Work to be completed
Search the records for "noted". Report every line where it occurs.

Stored records
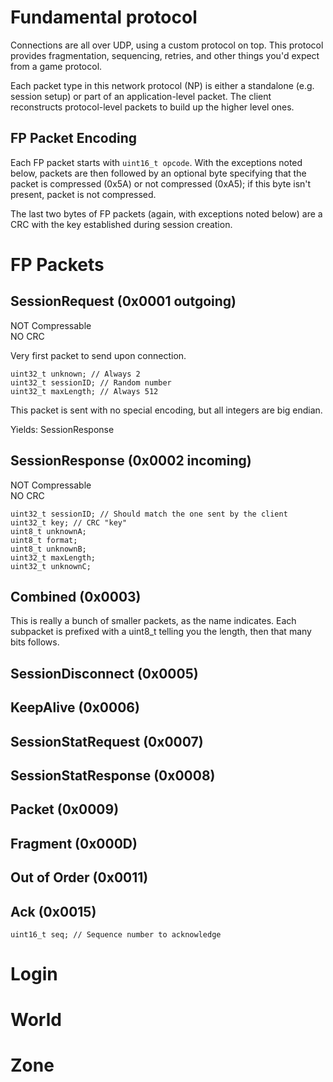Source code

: Fundamental protocol
====================

Connections are all over UDP, using a custom protocol on top.  This protocol provides fragmentation, sequencing, retries, and other things you'd expect from a game protocol.

Each packet type in this network protocol (NP) is either a standalone (e.g. session setup) or part of an application-level packet.  The client reconstructs protocol-level packets to build up the higher level ones.

FP Packet Encoding
------------------

Each FP packet starts with `uint16_t opcode`.  With the exceptions noted below, packets are then followed by an optional byte specifying that the packet is compressed (0x5A) or not compressed (0xA5); if this byte isn't present, packet is not compressed.

The last two bytes of FP packets (again, with exceptions noted below) are a CRC with the key established during session creation.

FP Packets
==========

SessionRequest (0x0001 outgoing)
-------------------------

NOT Compressable  
NO CRC

Very first packet to send upon connection.

	uint32_t unknown; // Always 2
	uint32_t sessionID; // Random number
	uint32_t maxLength; // Always 512

This packet is sent with no special encoding, but all integers are big endian.

Yields: SessionResponse

SessionResponse (0x0002 incoming)
------------------------

NOT Compressable  
NO CRC

	uint32_t sessionID; // Should match the one sent by the client
	uint32_t key; // CRC "key"
	uint8_t unknownA;
	uint8_t format;
	uint8_t unknownB;
	uint32_t maxLength;
	uint32_t unknownC;

Combined (0x0003)
-----------------

This is really a bunch of smaller packets, as the name indicates.  Each subpacket is prefixed with a uint8_t telling you the length, then that many bits follows.

SessionDisconnect (0x0005)
--------------------------

KeepAlive (0x0006)
------------------

SessionStatRequest (0x0007)
---------------------------

SessionStatResponse (0x0008)
----------------------------

Packet (0x0009)
---------------

Fragment (0x000D)
-----------------

Out of Order (0x0011)
---------------------

Ack (0x0015)
------------

	uint16_t seq; // Sequence number to acknowledge

Login
=====

World
=====

Zone
====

Result of the task
Each FP packet starts with `uint16_t opcode`.  With the exceptions noted below, packets are then followed by an optional byte specifying that the packet is compressed (0x5A) or not compressed (0xA5); if this byte isn't present, packet is not compressed.
The last two bytes of FP packets (again, with exceptions noted below) are a CRC with the key established during session creation.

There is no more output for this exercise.